Surrender in Al Anbar province
The fateful events in Al Anbar province during 2006 and 2007 illustrate that seemingly simple events in 4GW can mystify even experts. The specifics are clear. By the summer of 2006 local elites in the largely Sunni Arab province in Iraq had established local control against the efforts of the Shiite-dominated central government and Coalition forces. At the same time they began fighting their closest ally, Al Qaeda in Iraq. Experts offer different explanations for this split; there may be no one master narrative. Perhaps the tribal leaders no longer needed these pushy Islamic extremists as shock troops.
At the same time Americans’ support for the war was rapidly fading. At the request of Congress, the Iraq Study Group (aka the Baker-Hamilton Commission) was formed in March 2006, reporting in December. Drastic steps were necessary if the American Expedition to Iraq was to continue.
In September of 2006 the Anbar Salvation Council was created, and the stars had aligned for a deal. The terms, however informal, were clear.
The US military ceased operations against them.
The US ceded full control of their territories to them.
The US paying, training, and arming their militia.
The US began directing funds through the tribal leaders for rebuilding their communities.

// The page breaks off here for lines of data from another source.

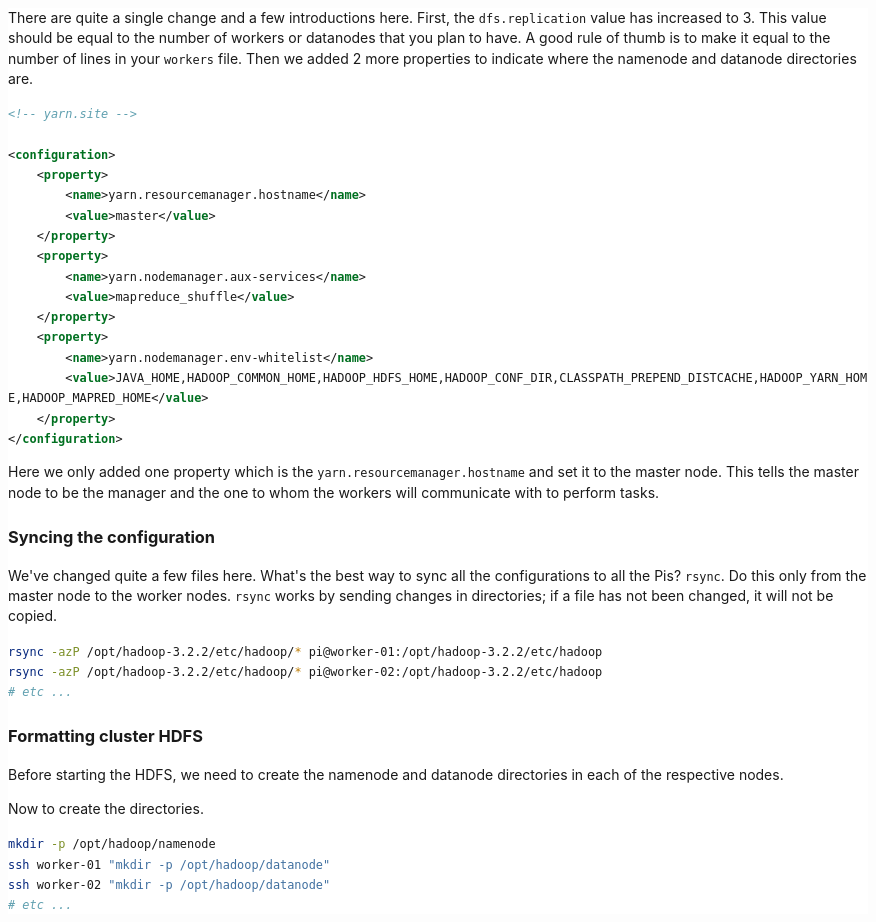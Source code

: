 There are quite a single change and a few introductions here. First, the `dfs.replication` value has increased to 3. This value should be equal to the number of workers or datanodes that you plan to have. A good rule of thumb is to make it equal to the number of lines in your `workers` file. Then we added 2 more properties to indicate where the namenode and datanode directories are.

```xml
<!-- yarn.site -->

<configuration>
    <property>
        <name>yarn.resourcemanager.hostname</name>
        <value>master</value>
    </property>
    <property>
        <name>yarn.nodemanager.aux-services</name>
        <value>mapreduce_shuffle</value>
    </property>
    <property>
        <name>yarn.nodemanager.env-whitelist</name>
        <value>JAVA_HOME,HADOOP_COMMON_HOME,HADOOP_HDFS_HOME,HADOOP_CONF_DIR,CLASSPATH_PREPEND_DISTCACHE,HADOOP_YARN_HOME,HADOOP_MAPRED_HOME</value>
    </property>
</configuration>
```

Here we only added one property which is the `yarn.resourcemanager.hostname` and set it to the master node. This tells the master node to be the manager and the one to whom the workers will communicate with to perform tasks.

### Syncing the configuration

We've changed quite a few files here. What's the best way to sync all the configurations to all the Pis? `rsync`. Do this only from the master node to the worker nodes. `rsync` works by sending changes in directories; if a file has not been changed, it will not be copied.

```bash
rsync -azP /opt/hadoop-3.2.2/etc/hadoop/* pi@worker-01:/opt/hadoop-3.2.2/etc/hadoop
rsync -azP /opt/hadoop-3.2.2/etc/hadoop/* pi@worker-02:/opt/hadoop-3.2.2/etc/hadoop
# etc ...
```

### Formatting cluster HDFS

Before starting the HDFS, we need to create the namenode and datanode directories in each of the respective nodes.

Now to create the directories.

```bash
mkdir -p /opt/hadoop/namenode
ssh worker-01 "mkdir -p /opt/hadoop/datanode"
ssh worker-02 "mkdir -p /opt/hadoop/datanode"
# etc ...
```
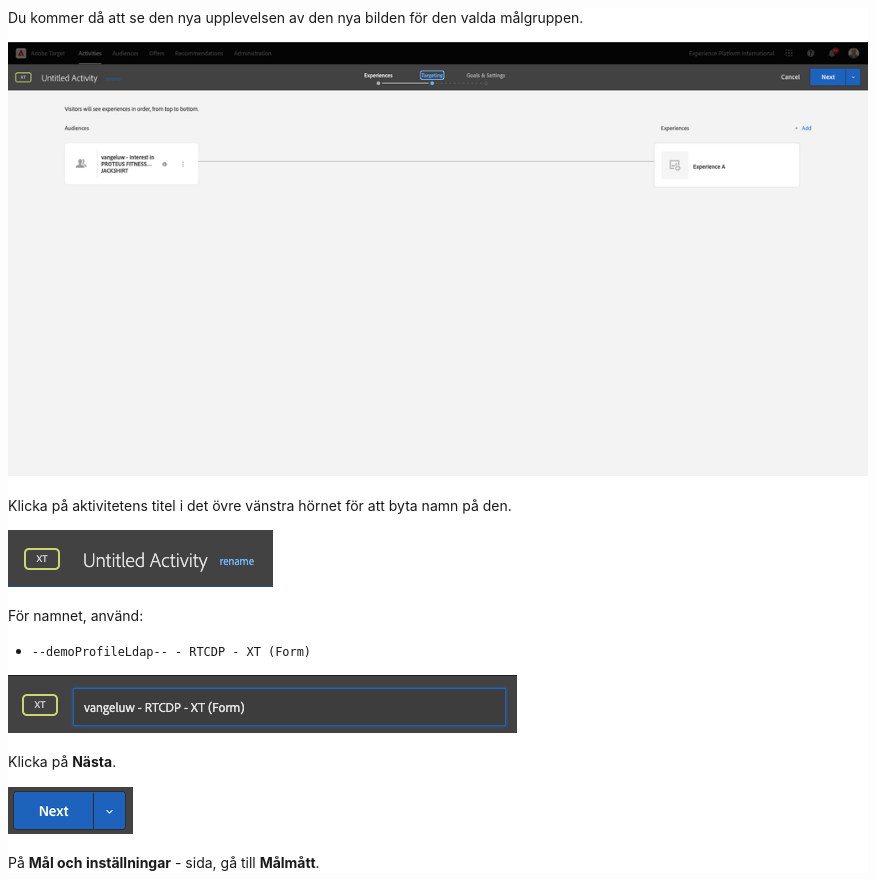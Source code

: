 Du kommer då att se den nya upplevelsen av den nya bilden för den valda målgruppen.

![RTCDP](./images/atform7.png)

Klicka på aktivitetens titel i det övre vänstra hörnet för att byta namn på den.

![RTCDP](./images/exclatvecname.png)

För namnet, använd:

- `--demoProfileLdap-- - RTCDP - XT (Form)`

![RTCDP](./images/atform8.png)

Klicka på **Nästa**.

![RTCDP](./images/exclatvecnamenext.png)

På **Mål och inställningar** - sida, gå till **Målmått**.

The Sunni Arabs in return agreed to continue fighting the Islamic extremists, with whatever timing and intensity they consider appropriate.

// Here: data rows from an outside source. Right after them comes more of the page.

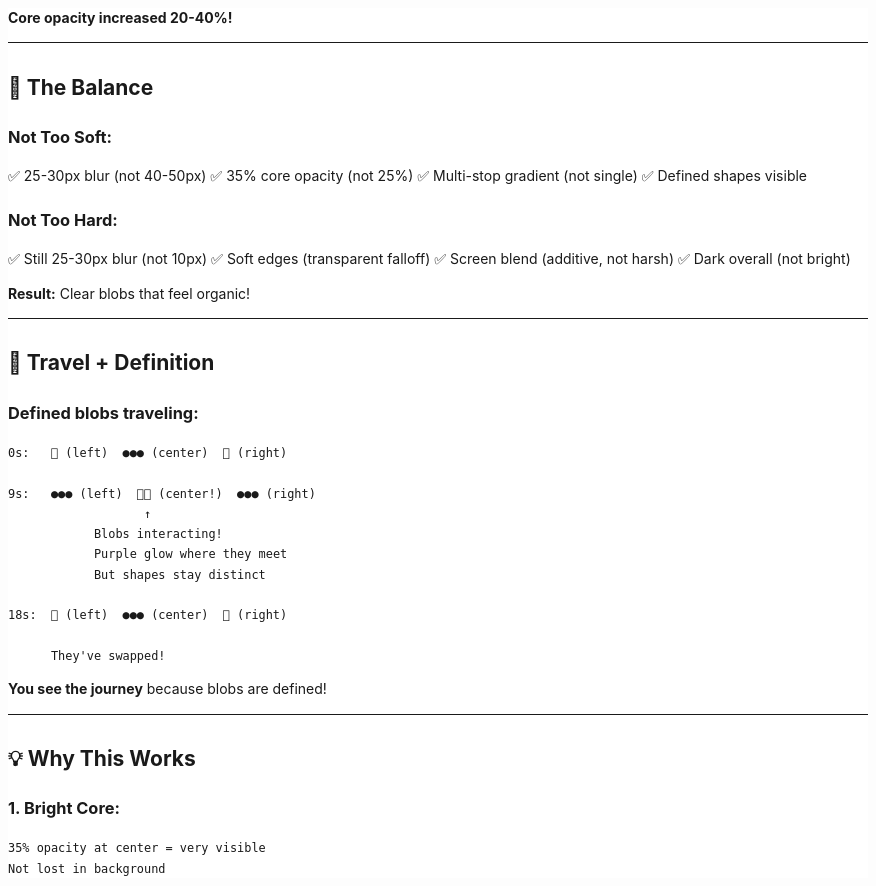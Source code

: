 **Core opacity increased 20-40%!**

---

## 🎯 The Balance

### **Not Too Soft:**
✅ 25-30px blur (not 40-50px)
✅ 35% core opacity (not 25%)
✅ Multi-stop gradient (not single)
✅ Defined shapes visible

### **Not Too Hard:**
✅ Still 25-30px blur (not 10px)
✅ Soft edges (transparent falloff)
✅ Screen blend (additive, not harsh)
✅ Dark overall (not bright)

**Result:** Clear blobs that feel organic!

---

## 🌊 Travel + Definition

### **Defined blobs traveling:**
```
0s:   🔵 (left)  ●●● (center)  🔴 (right)

9s:   ●●● (left)  🔵🔴 (center!)  ●●● (right)
                   ↑
            Blobs interacting!
            Purple glow where they meet
            But shapes stay distinct

18s:  🔴 (left)  ●●● (center)  🔵 (right)
      
      They've swapped!
```

**You see the journey** because blobs are defined!

---

## 💡 Why This Works

### **1. Bright Core:**
```
35% opacity at center = very visible
Not lost in background
```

They gave no formal promises of allegiance to either the Iraq National government or to the US.
We surrendered this theater of the war; they won. But the word “surrender” has too much baggage for anything but shock value. Technically, in the context of the Iraq War, this was a tactical retreat. As Douglas Macgregor (Colonel, USA, retired) said in his statement to Congress on 8 February 2008 (this is a must-read for anyone following the war):
And what the Sunni leaders want and what they are getting is both independence from the hated Shi’ite-dominated government with its ties to Tehran and money; lots of money. Meanwhile, the Sunni leaders who sit on the Awakening Councils are telling the Arab press that they defeated the American military that is leaving and paying reparations.

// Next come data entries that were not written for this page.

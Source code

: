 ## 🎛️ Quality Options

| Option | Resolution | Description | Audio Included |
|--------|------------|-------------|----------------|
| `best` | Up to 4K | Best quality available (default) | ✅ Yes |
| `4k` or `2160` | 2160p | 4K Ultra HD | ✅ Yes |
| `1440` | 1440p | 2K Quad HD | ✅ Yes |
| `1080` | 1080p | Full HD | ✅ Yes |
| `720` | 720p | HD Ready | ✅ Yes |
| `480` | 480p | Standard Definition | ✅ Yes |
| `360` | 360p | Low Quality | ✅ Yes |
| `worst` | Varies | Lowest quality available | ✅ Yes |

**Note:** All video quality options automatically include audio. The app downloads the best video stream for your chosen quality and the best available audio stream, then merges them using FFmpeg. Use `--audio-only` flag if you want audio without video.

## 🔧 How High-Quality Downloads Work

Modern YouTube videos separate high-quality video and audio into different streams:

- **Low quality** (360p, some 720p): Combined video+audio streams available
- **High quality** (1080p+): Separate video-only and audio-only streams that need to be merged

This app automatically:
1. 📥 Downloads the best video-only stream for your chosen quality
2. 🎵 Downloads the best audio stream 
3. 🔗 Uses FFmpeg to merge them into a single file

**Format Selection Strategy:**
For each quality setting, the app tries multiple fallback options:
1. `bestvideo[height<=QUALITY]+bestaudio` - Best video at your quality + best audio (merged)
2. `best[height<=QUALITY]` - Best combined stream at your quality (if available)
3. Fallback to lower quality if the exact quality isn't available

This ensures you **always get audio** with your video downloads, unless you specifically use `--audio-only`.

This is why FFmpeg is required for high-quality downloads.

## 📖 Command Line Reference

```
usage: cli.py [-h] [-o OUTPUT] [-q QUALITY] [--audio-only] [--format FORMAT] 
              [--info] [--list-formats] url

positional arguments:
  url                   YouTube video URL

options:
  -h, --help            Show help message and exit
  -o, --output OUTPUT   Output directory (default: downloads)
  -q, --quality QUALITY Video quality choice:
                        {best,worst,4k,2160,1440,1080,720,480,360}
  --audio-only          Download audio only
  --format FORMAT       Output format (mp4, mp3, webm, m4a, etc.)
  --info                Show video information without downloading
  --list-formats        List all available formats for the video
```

He provides this interview excerpt as supporting evidence:
Question: [Al-Arab al-Yawm] “Do you believe that the Americans will withdraw just like that without any resistance?”
Answer: [Al-Abdallah] “I confirm 100 per cent that their withdrawal in itself is the result of the honorable national Iraqi resistance, which has been confronting them since the first day of the occupation to this day.”
Whose assessment is correct? Consider this: what more could the Sunni Arab leaders have obtained if they had defeated our forces in open combat (which was, of course, impossible)? Or, consider the pros and cons of this deal. For the Sunni Arabs of Al Anbar, it is a win-win. They get much, give nothing.
The US gives much to the Sunni Arabs and gets little. This deal undercuts our key strategic goals and benchmarks in Iraq — to create a strong and friendly Iraq State. The Sunni Arabs we pay were and are (collectively, in general) insurgents to the current Iraq government. Nothing we are doing changes that; probably the opposite is true (funding and arming them strengthens their will to resist).
On the other hand, artful tactical retreats have won wars in the past. Cutting a deal in Al Anbar province provides several short-term benefits.
It allowed us to shift the focus of our efforts (schwerpunk) to Baghdad, which is in many ways the center of Iraq.
Like any well-executed retreat, it reduced the fighting in this theater. Fewer US casualties, fewer civilian casualties — both good things (although neither significantly affects the dynamics of the war itself).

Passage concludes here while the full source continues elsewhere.